Financial Institution does masking of sensitive data

BMG achieved a 20% real gain in performance
25 de May de 2020

The Horus Solutions project for a large Financial Institution was to obtain a qualified and complete database, so that registration data, personal data of customers and confidential data of the companies would not be exposed and viewed by unauthorized people.



The institution's problem was the exposure of real data and the privacy of its customers, as well as the sizing of storage space. When gathering data from the production environment, the use of a copy of the development and testing environments makes the space required for data storage equivalent to that of the production environment, which naturally has large volumes of data.


In order to be able to reduce the requirements and costs regarding data storage in the test and development environments, it is necessary to gather a reduced set of the total volume of data, respecting existing links and co-relationships, ensuring that this data sampling is complete and consistent from a business point of view. Therefore, Horus Solutions worked with the IBM Optim solution, creating data movement policies, using production environments as the source for creating development and testing environments with data reduced sets, complete and consistent with business rules.


With this solution, it was possible to ensure that all sensitive data was kept private using masking and overlay techniques that maintain the nature and characteristics of the data, but de-characterize its real meaning or value, so that its development and testing teams can handle and interact without any risk and in accordance with the rules of controllership and information security of the entire company.

The project acted in a total of 15 instances contemplated by 157 databases in three different technologies: Sybase ASE, Microsoft SQL Server and Oracle. In addition to hundreds of internal and third-party applications involved, several developers, analysts, project managers and 1,308 tables, 3,790 of which are masked fields.
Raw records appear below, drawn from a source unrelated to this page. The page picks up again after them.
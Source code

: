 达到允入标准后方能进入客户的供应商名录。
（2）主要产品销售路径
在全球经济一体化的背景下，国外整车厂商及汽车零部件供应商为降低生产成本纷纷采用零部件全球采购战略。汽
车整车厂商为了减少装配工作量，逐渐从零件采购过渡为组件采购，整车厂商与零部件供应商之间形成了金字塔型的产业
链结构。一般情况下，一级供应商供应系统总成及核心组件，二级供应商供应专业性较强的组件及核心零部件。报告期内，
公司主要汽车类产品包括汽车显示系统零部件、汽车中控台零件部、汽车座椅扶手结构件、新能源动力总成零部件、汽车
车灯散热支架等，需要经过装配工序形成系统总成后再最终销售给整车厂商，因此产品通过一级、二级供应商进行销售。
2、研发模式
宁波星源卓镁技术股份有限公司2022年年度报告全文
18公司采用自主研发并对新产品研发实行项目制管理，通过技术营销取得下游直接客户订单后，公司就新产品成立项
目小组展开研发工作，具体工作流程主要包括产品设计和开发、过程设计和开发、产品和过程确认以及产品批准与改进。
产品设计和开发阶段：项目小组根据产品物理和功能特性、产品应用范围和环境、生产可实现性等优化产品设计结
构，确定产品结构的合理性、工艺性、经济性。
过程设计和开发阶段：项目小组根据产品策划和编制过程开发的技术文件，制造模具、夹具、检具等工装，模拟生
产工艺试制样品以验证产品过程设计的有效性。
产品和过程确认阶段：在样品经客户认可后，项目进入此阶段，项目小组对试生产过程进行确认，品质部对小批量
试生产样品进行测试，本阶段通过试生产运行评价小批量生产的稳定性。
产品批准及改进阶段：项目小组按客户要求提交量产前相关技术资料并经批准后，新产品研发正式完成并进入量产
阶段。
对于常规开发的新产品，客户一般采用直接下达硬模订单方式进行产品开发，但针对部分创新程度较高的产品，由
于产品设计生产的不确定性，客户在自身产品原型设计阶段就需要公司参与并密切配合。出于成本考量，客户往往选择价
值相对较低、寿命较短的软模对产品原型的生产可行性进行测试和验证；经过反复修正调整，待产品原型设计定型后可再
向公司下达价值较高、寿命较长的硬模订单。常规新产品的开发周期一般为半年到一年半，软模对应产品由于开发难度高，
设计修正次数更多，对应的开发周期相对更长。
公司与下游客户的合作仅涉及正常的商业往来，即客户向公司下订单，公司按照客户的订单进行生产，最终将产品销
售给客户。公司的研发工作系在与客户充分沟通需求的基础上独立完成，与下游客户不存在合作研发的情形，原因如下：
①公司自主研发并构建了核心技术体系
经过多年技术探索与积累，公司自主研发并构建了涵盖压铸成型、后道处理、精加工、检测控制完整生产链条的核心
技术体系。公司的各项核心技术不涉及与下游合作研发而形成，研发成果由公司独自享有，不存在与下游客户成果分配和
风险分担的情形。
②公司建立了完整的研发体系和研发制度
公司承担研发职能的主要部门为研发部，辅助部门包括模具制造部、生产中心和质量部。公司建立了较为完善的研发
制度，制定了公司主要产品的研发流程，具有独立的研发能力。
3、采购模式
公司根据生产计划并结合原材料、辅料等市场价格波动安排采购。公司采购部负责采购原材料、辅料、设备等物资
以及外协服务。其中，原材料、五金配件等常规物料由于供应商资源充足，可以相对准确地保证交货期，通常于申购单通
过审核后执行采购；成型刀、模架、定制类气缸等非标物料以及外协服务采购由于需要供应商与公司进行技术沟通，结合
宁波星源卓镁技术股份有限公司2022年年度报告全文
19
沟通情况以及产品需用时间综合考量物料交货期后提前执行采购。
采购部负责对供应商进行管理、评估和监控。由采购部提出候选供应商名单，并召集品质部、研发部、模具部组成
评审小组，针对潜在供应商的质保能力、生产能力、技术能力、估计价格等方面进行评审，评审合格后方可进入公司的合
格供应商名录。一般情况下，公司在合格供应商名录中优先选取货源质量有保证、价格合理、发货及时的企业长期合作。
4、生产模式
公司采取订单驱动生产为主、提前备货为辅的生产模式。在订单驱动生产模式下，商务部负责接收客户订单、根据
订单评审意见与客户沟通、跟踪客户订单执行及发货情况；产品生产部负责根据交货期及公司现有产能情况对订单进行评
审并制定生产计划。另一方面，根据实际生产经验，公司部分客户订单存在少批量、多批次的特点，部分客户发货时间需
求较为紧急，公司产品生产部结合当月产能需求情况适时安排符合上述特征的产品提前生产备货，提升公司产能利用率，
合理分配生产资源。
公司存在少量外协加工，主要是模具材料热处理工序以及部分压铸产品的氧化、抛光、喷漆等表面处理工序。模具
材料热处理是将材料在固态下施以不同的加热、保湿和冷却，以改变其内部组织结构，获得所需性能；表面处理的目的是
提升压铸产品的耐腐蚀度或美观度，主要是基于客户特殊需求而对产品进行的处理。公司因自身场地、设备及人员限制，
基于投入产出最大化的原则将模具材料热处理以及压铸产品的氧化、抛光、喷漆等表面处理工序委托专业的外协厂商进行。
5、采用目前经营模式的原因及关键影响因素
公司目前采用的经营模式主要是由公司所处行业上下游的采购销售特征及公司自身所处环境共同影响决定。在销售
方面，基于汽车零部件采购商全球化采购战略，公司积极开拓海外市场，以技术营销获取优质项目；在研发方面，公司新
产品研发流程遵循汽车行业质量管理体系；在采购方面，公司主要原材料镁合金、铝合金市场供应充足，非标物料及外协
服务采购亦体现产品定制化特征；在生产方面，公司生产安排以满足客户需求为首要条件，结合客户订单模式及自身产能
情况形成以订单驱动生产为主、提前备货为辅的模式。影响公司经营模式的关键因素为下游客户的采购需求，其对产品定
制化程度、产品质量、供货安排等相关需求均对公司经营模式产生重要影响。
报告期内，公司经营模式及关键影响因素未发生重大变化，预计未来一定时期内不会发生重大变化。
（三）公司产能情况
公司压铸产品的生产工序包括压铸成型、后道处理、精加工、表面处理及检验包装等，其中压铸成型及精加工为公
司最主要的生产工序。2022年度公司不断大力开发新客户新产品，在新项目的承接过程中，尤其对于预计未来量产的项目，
The InfoSphere Optim Test Data Management tool made it possible to create more realistic and ideally sized test databases to run tests on applications and also allowed data editing to reinforce the occurrence of errors and return conditions and compare baseline data with data resulting from massive tests to identify application errors. It not only extracts, copies and transfers a data set from several source tables to the corresponding destination tables, it also keeps the complete data references and provides a wide and complete report.

In addition, the tool offers data transformation and encryption techniques to effectively protect sensitive corporate information through applications, reports and databases. Ensuring the privacy of sensitive data in relational database tables, maintaining their referential integrity. With that, it is possible that they will be masked on demand, at any time.